The accuracy and minimum feature size of the µETF structures are associated with two factors: the precision of the 3D-printed mold, and the mold–MEA alignment. In this study, a printing resolution of 2 µm for the horizontal plane and 5 µm for the vertical axis was employed. Although this resolution is generally suitable for a wide range of neural interfacing applications, recent rapid advancements in 3D printing suggest the potential future availability of molds with even higher precisions. The mold was aligned with the planar MEAs by matching the laser-drilled holes on the arrays with corresponding pins on the metal jig, ensuring a minimum in-plane feature size of approximately 100 µm. However, this approach may be susceptible to mismatches caused by different thermal expansion ratios between the metal jig, epoxy mold, and polymer array. To enhance the accuracy, the 3D microstructures and aligned pins could be printed monolithically, and error-compensating laser drilling could be employed to further reduce the impact of thermal expansion mismatches.

Finally, the thermoplastic LCP substrate employed in this study is known to exhibit an exceptionally low water absorption rate (< 0.04%), potentially ensuring the long-term stability of the 3D MEA^32,54. Therefore, combining versatile 3D forming with durable LCP packaging is considered a suitable approach for various neural interface applications.
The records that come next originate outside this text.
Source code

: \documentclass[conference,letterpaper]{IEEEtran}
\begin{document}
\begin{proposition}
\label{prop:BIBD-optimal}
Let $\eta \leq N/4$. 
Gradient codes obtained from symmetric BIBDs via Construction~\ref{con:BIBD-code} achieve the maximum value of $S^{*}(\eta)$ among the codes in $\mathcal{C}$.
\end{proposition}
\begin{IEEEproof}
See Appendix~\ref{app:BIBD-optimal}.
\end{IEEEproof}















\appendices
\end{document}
Microfabrication of LCP MEA

A planar LCP MEA was fabricated using a previously reported procedure based on conventional microfabrication technologies for thin-film polymer–metal–polymer structures^26,32,54, as illustrated in Supplementary Fig. S1. Briefly, Ti/Au seed layers (50 nm/50 nm) evaporated on a 25-µm-thick LCP film (Vecstar CTQ-25, Kuraray) underwent photolithography to define negative patterns (8 µm thickness, AZ P4620, Merck), followed by gold electroplating. After and seed layer removal (gold etchant and buffered oxide etchant 10:1, Sigma-Aldrich), a 25 µm-thick LCP cover layer (Vecstar CTF-25, Kuraray) was thermally laminated at 285°C with a pressure of 4 kgf/cm² for 30 min using a heating press (Model 381, Carver).
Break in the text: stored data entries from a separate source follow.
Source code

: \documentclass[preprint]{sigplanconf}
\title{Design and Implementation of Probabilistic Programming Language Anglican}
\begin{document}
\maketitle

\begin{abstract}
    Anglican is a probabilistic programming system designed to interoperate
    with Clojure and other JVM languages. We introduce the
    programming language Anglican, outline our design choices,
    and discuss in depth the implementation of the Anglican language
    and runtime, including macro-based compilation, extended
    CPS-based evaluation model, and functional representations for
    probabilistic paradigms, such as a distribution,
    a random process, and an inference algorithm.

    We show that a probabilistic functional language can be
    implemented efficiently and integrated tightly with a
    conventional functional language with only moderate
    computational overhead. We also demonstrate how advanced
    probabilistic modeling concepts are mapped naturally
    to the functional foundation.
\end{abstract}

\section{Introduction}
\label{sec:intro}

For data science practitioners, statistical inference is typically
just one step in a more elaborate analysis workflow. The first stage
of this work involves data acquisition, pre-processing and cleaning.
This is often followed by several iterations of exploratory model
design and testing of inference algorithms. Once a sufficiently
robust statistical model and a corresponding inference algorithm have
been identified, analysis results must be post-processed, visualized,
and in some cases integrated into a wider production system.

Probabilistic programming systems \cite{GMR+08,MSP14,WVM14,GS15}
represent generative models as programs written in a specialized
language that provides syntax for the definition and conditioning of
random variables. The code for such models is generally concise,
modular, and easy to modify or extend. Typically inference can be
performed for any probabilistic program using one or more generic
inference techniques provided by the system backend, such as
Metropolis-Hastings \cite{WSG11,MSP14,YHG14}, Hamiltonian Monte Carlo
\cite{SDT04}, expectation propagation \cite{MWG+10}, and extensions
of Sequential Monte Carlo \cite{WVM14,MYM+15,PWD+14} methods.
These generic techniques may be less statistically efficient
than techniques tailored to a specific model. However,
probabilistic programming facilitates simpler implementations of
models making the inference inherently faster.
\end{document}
3D Mold preparation for µETF

A master mold carrying microscopic 3D structures and alignment keys was created via precision 3D printing (microArch S130, Boston Micro Fabrication) and then replicated using a high-temperature epoxy to tolerate the thermoforming process at 200°C. The replication was performed via double casting using polydimethylsiloxane (PDMS) as the negative mold, as illustrated in Supplementary Fig. S2. High-temperature-resistant epoxy (Duralco 4460, Cotronics) was poured over the PDMS negative mold, which was cured in two steps: first at 120°C for 4 h, followed by post-curing at 230°C for 16 h to reinforce its thermal and mechanical tolerance.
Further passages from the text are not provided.